:: BRIEF ::
Each entry needs to be retyped exactly.

:: SOURCE MATERIAL ::

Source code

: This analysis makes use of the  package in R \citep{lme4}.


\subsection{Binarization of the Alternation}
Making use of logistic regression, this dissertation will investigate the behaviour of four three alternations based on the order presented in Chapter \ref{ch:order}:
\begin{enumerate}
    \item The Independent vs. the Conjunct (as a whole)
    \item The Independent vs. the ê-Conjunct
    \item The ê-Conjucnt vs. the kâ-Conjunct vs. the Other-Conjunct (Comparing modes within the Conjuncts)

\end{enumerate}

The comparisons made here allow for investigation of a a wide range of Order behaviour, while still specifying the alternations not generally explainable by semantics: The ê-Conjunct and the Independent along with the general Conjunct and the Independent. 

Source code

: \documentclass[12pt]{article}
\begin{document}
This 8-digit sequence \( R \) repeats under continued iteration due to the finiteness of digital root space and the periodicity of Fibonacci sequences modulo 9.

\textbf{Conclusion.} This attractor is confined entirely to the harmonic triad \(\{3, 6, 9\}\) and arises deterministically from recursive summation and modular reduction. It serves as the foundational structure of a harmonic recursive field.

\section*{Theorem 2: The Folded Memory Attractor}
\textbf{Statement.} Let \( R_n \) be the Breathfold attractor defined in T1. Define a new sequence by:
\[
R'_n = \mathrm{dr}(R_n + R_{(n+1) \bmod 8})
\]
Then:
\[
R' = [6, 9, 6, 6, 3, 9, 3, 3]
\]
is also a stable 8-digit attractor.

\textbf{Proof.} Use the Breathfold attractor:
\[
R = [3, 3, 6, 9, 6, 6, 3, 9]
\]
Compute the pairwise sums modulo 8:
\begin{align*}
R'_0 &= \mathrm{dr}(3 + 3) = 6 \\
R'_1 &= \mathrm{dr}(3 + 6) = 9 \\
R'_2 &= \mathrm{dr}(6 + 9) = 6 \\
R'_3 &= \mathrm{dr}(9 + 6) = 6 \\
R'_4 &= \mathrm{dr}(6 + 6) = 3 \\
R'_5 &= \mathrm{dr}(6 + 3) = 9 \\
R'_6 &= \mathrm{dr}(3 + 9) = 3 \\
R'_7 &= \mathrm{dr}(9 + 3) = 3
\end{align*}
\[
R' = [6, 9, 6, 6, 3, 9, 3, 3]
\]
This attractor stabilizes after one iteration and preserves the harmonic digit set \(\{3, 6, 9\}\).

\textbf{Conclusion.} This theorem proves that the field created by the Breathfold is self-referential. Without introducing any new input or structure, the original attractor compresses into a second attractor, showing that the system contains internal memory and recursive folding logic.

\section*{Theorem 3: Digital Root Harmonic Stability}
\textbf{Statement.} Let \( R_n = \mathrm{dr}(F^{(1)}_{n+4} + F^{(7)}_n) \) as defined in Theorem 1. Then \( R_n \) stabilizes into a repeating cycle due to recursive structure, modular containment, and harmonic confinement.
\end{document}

:: TASK ANSWER ::
Source code

: This analysis makes use of the  package in R \citep{lme4}.


\subsection{Binarization of the Alternation}
Making use of logistic regression, this dissertation will investigate the behaviour of four three alternations based on the order presented in Chapter \ref{ch:order}:
\begin{enumerate}
    \item The Independent vs. the Conjunct (as a whole)
    \item The Independent vs. the ê-Conjunct
    \item The ê-Conjucnt vs. the kâ-Conjunct vs. the Other-Conjunct (Comparing modes within the Conjuncts)

\end{enumerate}

The comparisons made here allow for investigation of a a wide range of Order behaviour, while still specifying the alternations not generally explainable by semantics: The ê-Conjunct and the Independent along with the general Conjunct and the Independent. 

Source code

: \documentclass[12pt]{article}
\begin{document}
This 8-digit sequence \( R \) repeats under continued iteration due to the finiteness of digital root space and the periodicity of Fibonacci sequences modulo 9.

\textbf{Conclusion.} This attractor is confined entirely to the harmonic triad \(\{3, 6, 9\}\) and arises deterministically from recursive summation and modular reduction. It serves as the foundational structure of a harmonic recursive field.

\section*{Theorem 2: The Folded Memory Attractor}
\textbf{Statement.} Let \( R_n \) be the Breathfold attractor defined in T1. Define a new sequence by:
\[
R'_n = \mathrm{dr}(R_n + R_{(n+1) \bmod 8})
\]
Then:
\[
R' = [6, 9, 6, 6, 3, 9, 3, 3]
\]
is also a stable 8-digit attractor.

\textbf{Proof.} Use the Breathfold attractor:
\[
R = [3, 3, 6, 9, 6, 6, 3, 9]
\]
Compute the pairwise sums modulo 8:
\begin{align*}
R'_0 &= \mathrm{dr}(3 + 3) = 6 \\
R'_1 &= \mathrm{dr}(3 + 6) = 9 \\
R'_2 &= \mathrm{dr}(6 + 9) = 6 \\
R'_3 &= \mathrm{dr}(9 + 6) = 6 \\
R'_4 &= \mathrm{dr}(6 + 6) = 3 \\
R'_5 &= \mathrm{dr}(6 + 3) = 9 \\
R'_6 &= \mathrm{dr}(3 + 9) = 3 \\
R'_7 &= \mathrm{dr}(9 + 3) = 3
\end{align*}
\[
R' = [6, 9, 6, 6, 3, 9, 3, 3]
\]
This attractor stabilizes after one iteration and preserves the harmonic digit set \(\{3, 6, 9\}\).

\textbf{Conclusion.} This theorem proves that the field created by the Breathfold is self-referential. Without introducing any new input or structure, the original attractor compresses into a second attractor, showing that the system contains internal memory and recursive folding logic.

\section*{Theorem 3: Digital Root Harmonic Stability}
\textbf{Statement.} Let \( R_n = \mathrm{dr}(F^{(1)}_{n+4} + F^{(7)}_n) \) as defined in Theorem 1. Then \( R_n \) stabilizes into a repeating cycle due to recursive structure, modular containment, and harmonic confinement.
\end{document}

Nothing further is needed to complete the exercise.